Plain-text document sources »
___
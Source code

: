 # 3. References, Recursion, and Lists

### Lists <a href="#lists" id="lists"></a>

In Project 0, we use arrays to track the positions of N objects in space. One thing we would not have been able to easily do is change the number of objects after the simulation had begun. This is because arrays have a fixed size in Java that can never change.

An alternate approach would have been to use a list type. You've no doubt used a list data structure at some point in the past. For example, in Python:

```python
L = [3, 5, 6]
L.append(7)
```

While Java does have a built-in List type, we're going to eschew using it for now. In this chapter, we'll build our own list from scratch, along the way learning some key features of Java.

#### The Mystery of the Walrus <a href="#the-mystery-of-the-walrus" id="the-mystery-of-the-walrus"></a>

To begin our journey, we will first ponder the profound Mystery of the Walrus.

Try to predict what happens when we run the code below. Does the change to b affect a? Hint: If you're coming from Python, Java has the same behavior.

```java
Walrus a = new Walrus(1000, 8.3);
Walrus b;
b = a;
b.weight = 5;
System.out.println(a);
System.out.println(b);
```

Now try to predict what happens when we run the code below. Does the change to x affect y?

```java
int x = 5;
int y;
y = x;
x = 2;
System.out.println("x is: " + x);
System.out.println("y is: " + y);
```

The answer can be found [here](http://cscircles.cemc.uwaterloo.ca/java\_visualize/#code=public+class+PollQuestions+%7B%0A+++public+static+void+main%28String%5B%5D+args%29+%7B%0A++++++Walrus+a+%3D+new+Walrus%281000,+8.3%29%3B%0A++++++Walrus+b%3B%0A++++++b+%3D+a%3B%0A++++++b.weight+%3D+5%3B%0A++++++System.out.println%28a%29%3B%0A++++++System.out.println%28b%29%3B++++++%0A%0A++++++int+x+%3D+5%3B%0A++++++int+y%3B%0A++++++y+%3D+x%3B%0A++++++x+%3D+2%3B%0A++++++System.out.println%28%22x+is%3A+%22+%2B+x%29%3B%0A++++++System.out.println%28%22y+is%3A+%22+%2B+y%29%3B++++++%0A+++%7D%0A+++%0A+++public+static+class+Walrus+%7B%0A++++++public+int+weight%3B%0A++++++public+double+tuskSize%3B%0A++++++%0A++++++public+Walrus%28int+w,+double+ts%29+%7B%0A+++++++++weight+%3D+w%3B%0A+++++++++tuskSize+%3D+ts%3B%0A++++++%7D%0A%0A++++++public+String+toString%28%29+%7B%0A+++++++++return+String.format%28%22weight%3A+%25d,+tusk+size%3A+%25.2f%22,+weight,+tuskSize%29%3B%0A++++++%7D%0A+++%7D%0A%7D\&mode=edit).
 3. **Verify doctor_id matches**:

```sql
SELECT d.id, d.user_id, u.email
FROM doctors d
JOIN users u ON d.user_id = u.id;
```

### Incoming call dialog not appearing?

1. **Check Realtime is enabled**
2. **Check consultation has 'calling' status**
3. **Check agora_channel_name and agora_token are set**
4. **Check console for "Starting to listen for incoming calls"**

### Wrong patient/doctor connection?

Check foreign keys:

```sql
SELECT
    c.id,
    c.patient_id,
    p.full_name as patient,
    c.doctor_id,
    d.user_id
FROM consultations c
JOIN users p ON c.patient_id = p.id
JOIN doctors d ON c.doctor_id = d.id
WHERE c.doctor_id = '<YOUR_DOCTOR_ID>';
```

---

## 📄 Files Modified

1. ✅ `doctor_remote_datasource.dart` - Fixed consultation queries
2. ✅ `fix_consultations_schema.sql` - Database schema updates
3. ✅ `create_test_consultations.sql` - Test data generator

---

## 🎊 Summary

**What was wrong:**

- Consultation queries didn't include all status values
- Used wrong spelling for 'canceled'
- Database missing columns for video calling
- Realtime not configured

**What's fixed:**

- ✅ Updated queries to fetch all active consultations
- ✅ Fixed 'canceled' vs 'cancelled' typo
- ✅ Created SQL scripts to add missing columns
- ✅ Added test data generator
___
Exercise details »
The line containing "- Used wrong spelling for 'canceled'" marks where to begin; the last line of the records marks where to stop. Copy both and all between, exactly.

Reply to the exercise »
- Used wrong spelling for 'canceled'
- Database missing columns for video calling
- Realtime not configured

**What's fixed:**

- ✅ Updated queries to fetch all active consultations
- ✅ Fixed 'canceled' vs 'cancelled' typo
- ✅ Created SQL scripts to add missing columns
- ✅ Added test data generator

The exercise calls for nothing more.